This one I do know the answer to, and I picked up on it because of this:
I noticed you used the word "typical" here, which indicates the European software. Tesla did something very confusing in changing the meaning of the same word in two different regional markets. In North America, they have the word "ideal" for the really high one, and "rated" for the low one. In the European market, which I think it what you vehicle is from, they used the words "rated" for the really high one and "typical" for the low one. So that gets incredibly confusing when people are talking on this forum from different markets, where the Americans are thinking of "rated" miles or kilometers as the fairly realistic, achievable, lower number, but Europeans are thinking of "rated" as the purely optimistic too high number.

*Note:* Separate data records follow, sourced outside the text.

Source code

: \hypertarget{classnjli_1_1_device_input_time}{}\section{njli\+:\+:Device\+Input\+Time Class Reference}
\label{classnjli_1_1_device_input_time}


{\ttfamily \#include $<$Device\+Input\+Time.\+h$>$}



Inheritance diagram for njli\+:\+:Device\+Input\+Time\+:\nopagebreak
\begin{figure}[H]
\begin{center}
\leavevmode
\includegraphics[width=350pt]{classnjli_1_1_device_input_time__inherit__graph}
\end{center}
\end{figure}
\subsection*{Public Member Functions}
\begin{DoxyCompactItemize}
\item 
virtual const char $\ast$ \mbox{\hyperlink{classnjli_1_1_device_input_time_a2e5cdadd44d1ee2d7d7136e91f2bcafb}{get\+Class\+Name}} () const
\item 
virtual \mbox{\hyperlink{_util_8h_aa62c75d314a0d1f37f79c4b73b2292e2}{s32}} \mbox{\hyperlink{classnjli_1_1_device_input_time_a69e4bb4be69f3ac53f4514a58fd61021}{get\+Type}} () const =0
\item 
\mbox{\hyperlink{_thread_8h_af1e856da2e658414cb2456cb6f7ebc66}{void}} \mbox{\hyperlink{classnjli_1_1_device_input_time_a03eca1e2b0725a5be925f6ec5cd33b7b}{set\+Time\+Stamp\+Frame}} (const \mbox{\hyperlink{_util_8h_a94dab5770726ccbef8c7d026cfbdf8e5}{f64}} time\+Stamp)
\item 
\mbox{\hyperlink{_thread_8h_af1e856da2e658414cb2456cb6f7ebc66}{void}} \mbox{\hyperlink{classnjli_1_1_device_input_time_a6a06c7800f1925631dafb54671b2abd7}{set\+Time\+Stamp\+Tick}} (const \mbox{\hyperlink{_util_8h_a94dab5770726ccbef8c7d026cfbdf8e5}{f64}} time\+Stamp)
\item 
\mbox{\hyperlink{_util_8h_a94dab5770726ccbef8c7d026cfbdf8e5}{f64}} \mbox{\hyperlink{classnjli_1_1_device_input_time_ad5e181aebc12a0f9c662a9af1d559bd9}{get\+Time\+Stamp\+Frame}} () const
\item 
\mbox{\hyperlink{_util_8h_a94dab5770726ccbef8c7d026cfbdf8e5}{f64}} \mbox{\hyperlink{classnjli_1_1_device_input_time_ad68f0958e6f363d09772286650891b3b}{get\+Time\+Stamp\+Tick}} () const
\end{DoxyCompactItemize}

This comes from the fact that the U.S. uses efficiency ratings from the EPA, which are maybe just a little high, but close to most people's normal driving. Europe's ratings come from the NEDC, which has some kind of different testing procedure that comes up with numbers that are pure fantasy that no one takes seriously. So that is how they were "rated", but it shows range numbers that are unrealistic.
That is generally it, but the terminology is different. What you're talking about as "ideal" in USA is what they would call "rated" over in Europe.
But as to the stopping at 84% kind of issue, I still can't think of an idea on that part.
Thanks Rocky_H for explanation. One question is clear. I have check with Tesla EU site - they does really quote 542km max range that is very close to what I had 547km in the very first charge in August 2018.
So as for now, I have only 459km at 84%SoC when charging is stopped for some reasons thats really gives me slightly more then 200km of real world driving distance.